» Your assignment
Return the lines below in which the string "heights" occurs.

(Collected data entries)
○ ○ ○ ○ ○ ○ ○

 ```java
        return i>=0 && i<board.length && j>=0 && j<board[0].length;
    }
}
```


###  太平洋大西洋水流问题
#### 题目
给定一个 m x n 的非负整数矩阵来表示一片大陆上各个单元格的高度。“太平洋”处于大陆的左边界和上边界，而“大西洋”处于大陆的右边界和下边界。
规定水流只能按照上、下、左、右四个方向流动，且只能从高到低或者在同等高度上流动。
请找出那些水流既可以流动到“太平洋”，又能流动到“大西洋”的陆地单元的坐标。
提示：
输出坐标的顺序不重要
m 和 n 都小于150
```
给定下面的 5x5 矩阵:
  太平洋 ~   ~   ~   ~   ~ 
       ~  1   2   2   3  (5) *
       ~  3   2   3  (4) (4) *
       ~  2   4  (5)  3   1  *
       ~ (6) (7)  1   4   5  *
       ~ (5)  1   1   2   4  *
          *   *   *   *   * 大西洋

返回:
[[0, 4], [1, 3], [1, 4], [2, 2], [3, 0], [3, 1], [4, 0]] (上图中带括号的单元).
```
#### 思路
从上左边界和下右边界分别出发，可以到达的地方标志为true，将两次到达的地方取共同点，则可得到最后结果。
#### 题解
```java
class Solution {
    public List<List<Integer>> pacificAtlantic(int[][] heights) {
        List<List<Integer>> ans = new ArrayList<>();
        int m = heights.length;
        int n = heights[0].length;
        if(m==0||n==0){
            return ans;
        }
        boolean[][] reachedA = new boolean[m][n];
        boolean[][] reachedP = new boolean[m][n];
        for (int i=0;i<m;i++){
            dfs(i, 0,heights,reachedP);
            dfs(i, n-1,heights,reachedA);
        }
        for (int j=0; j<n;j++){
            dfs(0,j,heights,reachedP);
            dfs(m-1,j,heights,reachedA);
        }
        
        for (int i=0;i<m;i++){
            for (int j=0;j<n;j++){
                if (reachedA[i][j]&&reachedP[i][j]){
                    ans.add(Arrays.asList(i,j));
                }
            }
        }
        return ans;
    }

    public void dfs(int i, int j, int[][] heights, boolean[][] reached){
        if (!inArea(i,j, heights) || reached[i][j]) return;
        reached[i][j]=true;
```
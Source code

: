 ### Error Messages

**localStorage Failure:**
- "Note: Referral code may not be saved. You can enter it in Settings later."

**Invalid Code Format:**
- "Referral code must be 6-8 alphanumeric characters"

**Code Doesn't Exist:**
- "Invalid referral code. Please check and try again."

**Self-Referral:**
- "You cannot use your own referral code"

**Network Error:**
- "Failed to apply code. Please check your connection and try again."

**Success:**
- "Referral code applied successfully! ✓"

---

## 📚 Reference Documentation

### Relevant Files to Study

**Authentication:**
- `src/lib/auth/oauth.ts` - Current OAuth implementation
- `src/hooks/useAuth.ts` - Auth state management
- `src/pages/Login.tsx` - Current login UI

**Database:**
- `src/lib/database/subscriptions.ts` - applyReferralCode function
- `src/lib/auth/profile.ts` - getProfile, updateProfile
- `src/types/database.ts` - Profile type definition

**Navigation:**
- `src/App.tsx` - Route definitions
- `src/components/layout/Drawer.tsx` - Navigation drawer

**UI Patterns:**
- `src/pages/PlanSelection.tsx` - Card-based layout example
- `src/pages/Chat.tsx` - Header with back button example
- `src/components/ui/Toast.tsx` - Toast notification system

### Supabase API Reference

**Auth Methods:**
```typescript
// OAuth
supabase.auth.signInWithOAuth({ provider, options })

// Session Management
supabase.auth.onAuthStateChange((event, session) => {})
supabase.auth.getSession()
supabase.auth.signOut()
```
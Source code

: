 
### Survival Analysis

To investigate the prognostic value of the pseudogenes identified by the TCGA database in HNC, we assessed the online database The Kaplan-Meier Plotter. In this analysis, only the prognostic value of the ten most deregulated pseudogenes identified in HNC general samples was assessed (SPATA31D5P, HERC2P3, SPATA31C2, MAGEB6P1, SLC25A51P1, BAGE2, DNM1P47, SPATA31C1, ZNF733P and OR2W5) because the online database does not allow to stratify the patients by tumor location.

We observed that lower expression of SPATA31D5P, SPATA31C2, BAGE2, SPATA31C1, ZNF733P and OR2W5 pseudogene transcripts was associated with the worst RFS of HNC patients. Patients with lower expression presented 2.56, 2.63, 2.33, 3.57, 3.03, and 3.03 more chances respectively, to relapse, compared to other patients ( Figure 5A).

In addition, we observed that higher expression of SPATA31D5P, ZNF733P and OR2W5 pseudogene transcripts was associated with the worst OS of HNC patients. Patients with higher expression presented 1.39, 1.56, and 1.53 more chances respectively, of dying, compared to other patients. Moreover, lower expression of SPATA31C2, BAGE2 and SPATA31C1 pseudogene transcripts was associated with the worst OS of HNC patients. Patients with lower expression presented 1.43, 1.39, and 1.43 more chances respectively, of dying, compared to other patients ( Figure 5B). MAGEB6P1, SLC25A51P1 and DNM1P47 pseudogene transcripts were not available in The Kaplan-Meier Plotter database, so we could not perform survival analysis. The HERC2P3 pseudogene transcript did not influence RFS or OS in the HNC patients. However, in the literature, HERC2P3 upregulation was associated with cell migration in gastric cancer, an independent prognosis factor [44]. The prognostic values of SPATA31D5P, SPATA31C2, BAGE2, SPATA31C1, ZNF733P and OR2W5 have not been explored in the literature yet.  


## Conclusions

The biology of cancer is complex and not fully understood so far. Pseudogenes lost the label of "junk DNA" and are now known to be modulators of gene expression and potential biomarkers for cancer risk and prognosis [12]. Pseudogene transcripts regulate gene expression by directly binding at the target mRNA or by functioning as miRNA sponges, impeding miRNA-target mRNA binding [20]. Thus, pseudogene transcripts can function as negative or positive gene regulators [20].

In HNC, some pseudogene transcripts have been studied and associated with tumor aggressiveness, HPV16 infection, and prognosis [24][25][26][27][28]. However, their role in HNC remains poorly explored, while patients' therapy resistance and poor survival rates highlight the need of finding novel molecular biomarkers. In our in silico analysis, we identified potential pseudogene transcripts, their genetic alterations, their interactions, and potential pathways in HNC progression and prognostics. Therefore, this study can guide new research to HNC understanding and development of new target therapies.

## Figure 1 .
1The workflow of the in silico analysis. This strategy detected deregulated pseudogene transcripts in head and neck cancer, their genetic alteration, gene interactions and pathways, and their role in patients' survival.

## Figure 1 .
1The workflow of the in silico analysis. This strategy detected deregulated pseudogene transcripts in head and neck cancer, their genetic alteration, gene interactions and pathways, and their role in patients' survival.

○ ○ ○ ○ ○ ○ ○

» Solution to this exercise
    public List<List<Integer>> pacificAtlantic(int[][] heights) {
        int m = heights.length;
        int n = heights[0].length;
            dfs(i, 0,heights,reachedP);
            dfs(i, n-1,heights,reachedA);
            dfs(0,j,heights,reachedP);
            dfs(m-1,j,heights,reachedA);
    public void dfs(int i, int j, int[][] heights, boolean[][] reached){
        if (!inArea(i,j, heights) || reached[i][j]) return;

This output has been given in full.